EXERCISE INSTRUCTIONS
From the first line to the last, copy the data exactly and drop the pictures.

········

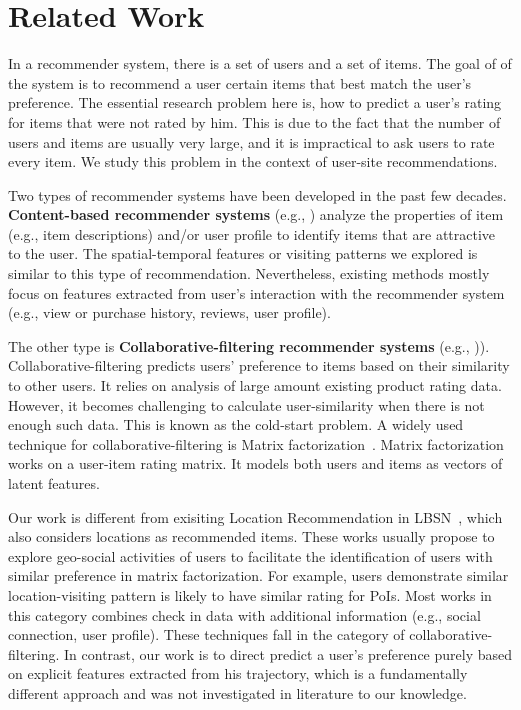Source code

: 
\section{Related Work}\label{sec:rw}

In a recommender system, there is a set of users and a set of items. The goal of of the system is to recommend a user certain items that best match the user's preference. The essential research problem here is, how to predict a user's rating for items that were not rated by him. This is due to the fact that the number of users and items are usually very large, and it is impractical to ask users to rate every item. We study this problem in the context of user-site recommendations.

Two types of recommender systems have been developed in the past few decades. \textbf{Content-based recommender systems} (e.g., \cite{contentbasedLang95,contentbasedPazzani97}) analyze the properties of item (e.g., item descriptions) and/or user profile to identify items that are attractive to the user. The spatial-temporal features or visiting patterns we explored is similar to this type of recommendation. Nevertheless, existing methods mostly focus on features extracted from user's interaction with the recommender system (e.g., view or purchase history, reviews, user profile).

The other type is \textbf{Collaborative-filtering recommender systems} (e.g., \cite{userUserRec94,amazonRecommendation,MFRec09})). Collaborative-filtering predicts users' preference to items based on their similarity to other users. It relies on analysis of large amount existing product rating data. However, it becomes challenging to calculate user-similarity when there is not enough such data. This is known as the cold-start problem. A widely used technique for collaborative-filtering is Matrix factorization~\cite{koren2009matrix}. Matrix factorization works on a user-item rating matrix. It models both users and items as vectors of latent features.

Our work is different from exisiting Location Recommendation in LBSN~\cite{yu2015survey, ye2010location,wang2013location, cheng2012fused}, which also considers locations as recommended items. These works usually propose to explore geo-social activities of users to facilitate the identification of users with similar preference in matrix factorization. For example, users demonstrate similar location-visiting pattern is likely to have similar rating for PoIs. Most works in this category combines check in data with additional information (e.g., social connection, user profile). These techniques fall in the category of collaborative-filtering. In contrast, our work is to direct predict a user's preference purely based on explicit features extracted from his trajectory, which is a fundamentally different approach and was not investigated in literature to our knowledge.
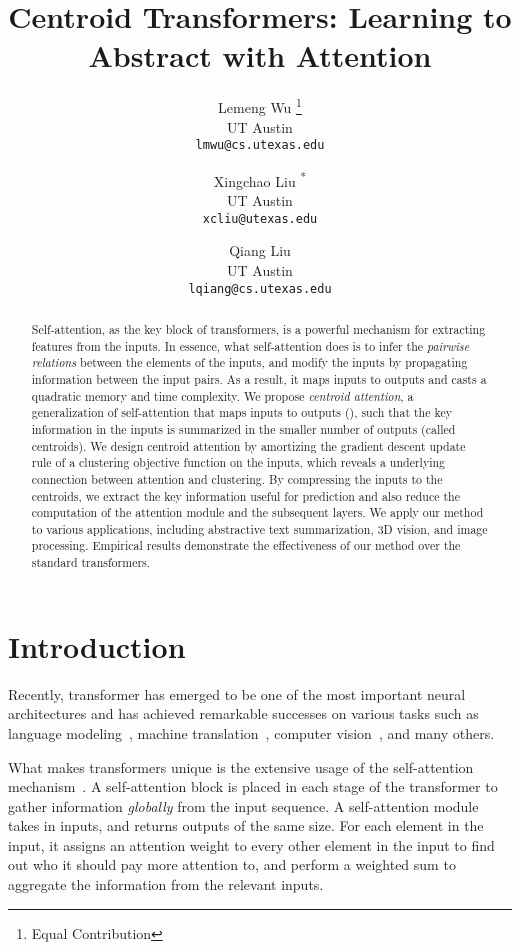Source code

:\documentclass[english]{article}
\title{Centroid Transformers: Learning to Abstract with Attention}
\author{Lemeng Wu \thanks{Equal Contribution} \\
  UT Austin \\
  \texttt{lmwu@cs.utexas.edu} \\
\and
   Xingchao Liu \textsuperscript{*} \\
  UT Austin\\
\texttt{xcliu@utexas.edu} \\
  \and
   Qiang Liu \\
  UT Austin \\
\texttt{lqiang@cs.utexas.edu} \\
}
\date{}
\begin{document}







\begin{abstract}
Self-attention, as the key block of transformers,
is a powerful mechanism for extracting features from the inputs.
In essence,
what self-attention does is to infer the
\emph{pairwise  relations} between  the  elements of the inputs,
and modify the inputs by propagating information between the input pairs.
As a result, it maps  inputs to  outputs
and casts a quadratic 
memory and time complexity.
We propose \emph{centroid attention},
a generalization of self-attention that maps  inputs to  outputs (),
such that the key information in the inputs is summarized in the smaller number of outputs (called centroids).
We design centroid attention by amortizing
the gradient descent update rule of a clustering objective function on the inputs, which reveals a underlying connection between attention and clustering.
By compressing the inputs to the centroids,
we extract the key information useful for prediction and also reduce the computation of the  attention module and the subsequent layers.
We apply our method to various applications, including abstractive text summarization, 3D vision, and image processing.
Empirical results demonstrate the effectiveness of our method over the standard transformers.

\end{abstract}

\section{Introduction}
Recently, transformer \citep{vaswani2017attention} has emerged to be
one of the most important neural architectures 
and has achieved remarkable successes on various tasks such as 
language modeling~\citep{irie2019language, jiao2020tinybert}, 
 machine translation~\citep{vaswani2017attention,zhang2018improving,wang2019learning},   computer vision~\citep{carion2020end, dosovitskiy2020image}, and many others. 

What makes transformers unique is the extensive usage of the self-attention mechanism~\citep{vaswani2017attention}. A self-attention block is placed in each stage of the transformer to gather information \emph{globally} from the input sequence. 
A self-attention module takes in  inputs, and returns  outputs of the same size.
For each element in the input, it assigns an attention weight to every other element in the input to find out who it should pay more attention to,  
and perform a weighted sum to aggregate the information from the relevant inputs. 
\end{document}
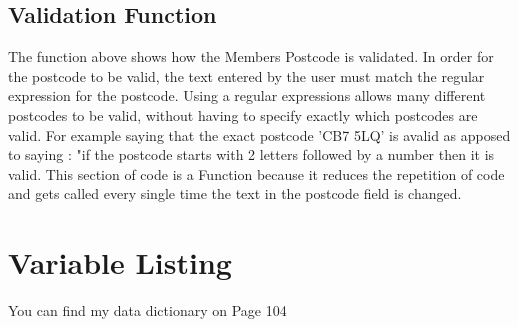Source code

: \subsection{Validation Function}
\begin{figure}[H]
\end{figure}

The function above shows how the Members Postcode is validated. In order for the postcode to be valid, the text entered by the user must match the regular expression for the postcode. Using a regular expressions allows many different postcodes to be valid, without having to specify exactly which postcodes are valid. For example saying that the exact postcode 'CB7 5LQ' is avalid as apposed to saying : "if the postcode starts with 2 letters followed by a number then it is valid. This section of code is a Function because it reduces the repetition of code and gets called every single time the text in the postcode field is changed. 

\pagebreak

\section{Variable Listing}

You can find my data dictionary on Page 104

········

WRITTEN ANSWER
Source code

: 
\section{Related Work}\label{sec:rw}

In a recommender system, there is a set of users and a set of items. The goal of of the system is to recommend a user certain items that best match the user's preference. The essential research problem here is, how to predict a user's rating for items that were not rated by him. This is due to the fact that the number of users and items are usually very large, and it is impractical to ask users to rate every item. We study this problem in the context of user-site recommendations.

Two types of recommender systems have been developed in the past few decades. \textbf{Content-based recommender systems} (e.g., \cite{contentbasedLang95,contentbasedPazzani97}) analyze the properties of item (e.g., item descriptions) and/or user profile to identify items that are attractive to the user. The spatial-temporal features or visiting patterns we explored is similar to this type of recommendation. Nevertheless, existing methods mostly focus on features extracted from user's interaction with the recommender system (e.g., view or purchase history, reviews, user profile).

The other type is \textbf{Collaborative-filtering recommender systems} (e.g., \cite{userUserRec94,amazonRecommendation,MFRec09})). Collaborative-filtering predicts users' preference to items based on their similarity to other users. It relies on analysis of large amount existing product rating data. However, it becomes challenging to calculate user-similarity when there is not enough such data. This is known as the cold-start problem. A widely used technique for collaborative-filtering is Matrix factorization~\cite{koren2009matrix}. Matrix factorization works on a user-item rating matrix. It models both users and items as vectors of latent features.

Our work is different from exisiting Location Recommendation in LBSN~\cite{yu2015survey, ye2010location,wang2013location, cheng2012fused}, which also considers locations as recommended items. These works usually propose to explore geo-social activities of users to facilitate the identification of users with similar preference in matrix factorization. For example, users demonstrate similar location-visiting pattern is likely to have similar rating for PoIs. Most works in this category combines check in data with additional information (e.g., social connection, user profile). These techniques fall in the category of collaborative-filtering. In contrast, our work is to direct predict a user's preference purely based on explicit features extracted from his trajectory, which is a fundamentally different approach and was not investigated in literature to our knowledge.
Source code

:\documentclass[english]{article}
\title{Centroid Transformers: Learning to Abstract with Attention}
\author{Lemeng Wu \thanks{Equal Contribution} \\
  UT Austin \\
  \texttt{lmwu@cs.utexas.edu} \\
\and
   Xingchao Liu \textsuperscript{*} \\
  UT Austin\\
\texttt{xcliu@utexas.edu} \\
  \and
   Qiang Liu \\
  UT Austin \\
\texttt{lqiang@cs.utexas.edu} \\
}
\date{}
\begin{document}







\begin{abstract}
Self-attention, as the key block of transformers,
is a powerful mechanism for extracting features from the inputs.
In essence,
what self-attention does is to infer the
\emph{pairwise  relations} between  the  elements of the inputs,
and modify the inputs by propagating information between the input pairs.
As a result, it maps  inputs to  outputs
and casts a quadratic 
memory and time complexity.
We propose \emph{centroid attention},
a generalization of self-attention that maps  inputs to  outputs (),
such that the key information in the inputs is summarized in the smaller number of outputs (called centroids).
We design centroid attention by amortizing
the gradient descent update rule of a clustering objective function on the inputs, which reveals a underlying connection between attention and clustering.
By compressing the inputs to the centroids,
we extract the key information useful for prediction and also reduce the computation of the  attention module and the subsequent layers.
We apply our method to various applications, including abstractive text summarization, 3D vision, and image processing.
Empirical results demonstrate the effectiveness of our method over the standard transformers.

\end{abstract}

\section{Introduction}
Recently, transformer \citep{vaswani2017attention} has emerged to be
one of the most important neural architectures 
and has achieved remarkable successes on various tasks such as 
language modeling~\citep{irie2019language, jiao2020tinybert}, 
 machine translation~\citep{vaswani2017attention,zhang2018improving,wang2019learning},   computer vision~\citep{carion2020end, dosovitskiy2020image}, and many others. 

What makes transformers unique is the extensive usage of the self-attention mechanism~\citep{vaswani2017attention}. A self-attention block is placed in each stage of the transformer to gather information \emph{globally} from the input sequence. 
A self-attention module takes in  inputs, and returns  outputs of the same size.
For each element in the input, it assigns an attention weight to every other element in the input to find out who it should pay more attention to,  
and perform a weighted sum to aggregate the information from the relevant inputs. 
\end{document}
Source code

: \subsection{Validation Function}
\begin{figure}[H]
\end{figure}

The function above shows how the Members Postcode is validated. In order for the postcode to be valid, the text entered by the user must match the regular expression for the postcode. Using a regular expressions allows many different postcodes to be valid, without having to specify exactly which postcodes are valid. For example saying that the exact postcode 'CB7 5LQ' is avalid as apposed to saying : "if the postcode starts with 2 letters followed by a number then it is valid. This section of code is a Function because it reduces the repetition of code and gets called every single time the text in the postcode field is changed. 

\pagebreak

\section{Variable Listing}

You can find my data dictionary on Page 104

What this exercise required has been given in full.